One of the tough things about being a mama to a six week old is the isolation. It’s pretty much me and the little booger alone during the day. H is off at work for 14 hours sometimes and I don’t have any new mama friends who are at home right now. Though I’m an introverted person I do crave connection. After a particularly bad day when the baby wouldn’t stop crying (she’d gotten her immunizations, poor babe) I had a melt down. It was more like an emotional tsunami…
The very next day with a slightly calmer heart, I went to a new moms group. I had found the group the week before and although I hate being new at things and I also get really uncomfortable interacting with groups of people my desperation pushed me through the door. The first week I sat back and listened getting the lay of the land. There were a lot of really friendly mamas there who I’d like to get to know. But I struggled to figure out how to make that first connection or take the first step.

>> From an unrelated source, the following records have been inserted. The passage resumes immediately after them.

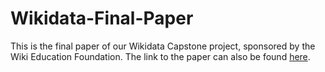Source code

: # Wikidata-Final-Paper
This is the final paper of our Wikidata Capstone project, sponsored by the Wiki Education Foundation. The link to the paper can also be found [here](https://ieeexplore.ieee.org/document/9483776).
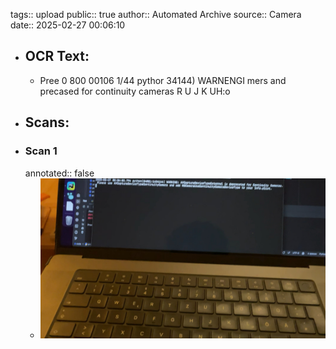 tags:: upload
public:: true
author:: Automated Archive
source:: Camera
date:: 2025-02-27 00:06:10

- ## OCR Text:
	- Pree
	  0 800
	  00106
	  1/44
	  pythor
	  34144) WARNENGI
	  mers and
	  precased for continuity cameras
	  R
	  U
	  J
	  K
	  UH:o
- ## Scans:
- ### Scan 1
  annotated:: false
	- ![./assets/scans/2025-02-27T00-06-10-0508.jpg](./assets/scans/2025-02-27T00-06-10-0508.jpg)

Well it turns out the secret is crying, hah. I was so on edge from my emotional melt down the night before that when it came to my turn to talk during the group I lost it. I started crying when I talked about the isolation and the difficulties of navigating the relationship with your partner when your family becomes three. I was tempted to feel embarrassed, but I so desperately needed to talk honestly and have someone hear me that I kept going. I was amazed at the response. All I got from this room full of women that I didn’t know was compassion and understanding, nodding heads and sympathetic eyes. Many validated how I was feeling and had suggestions for finding more connection and support during the day.
By letting my guard down I let these women see the real me and opened myself up for genuine connection. In the past I would’ve made it seem like I had it all together and that I’m doing great, staying on the surface. I’d be disappointed after those interactions because people wouldn’t often remember me or even notice me. Now though, when I run into these moms in the neighborhood or at a mom and baby class, they say hi, they know my name. I let them see some of my struggle so they stepped up and said I see you and I’m here too. It’s a promising start and I’m learning, finally, how to make friends.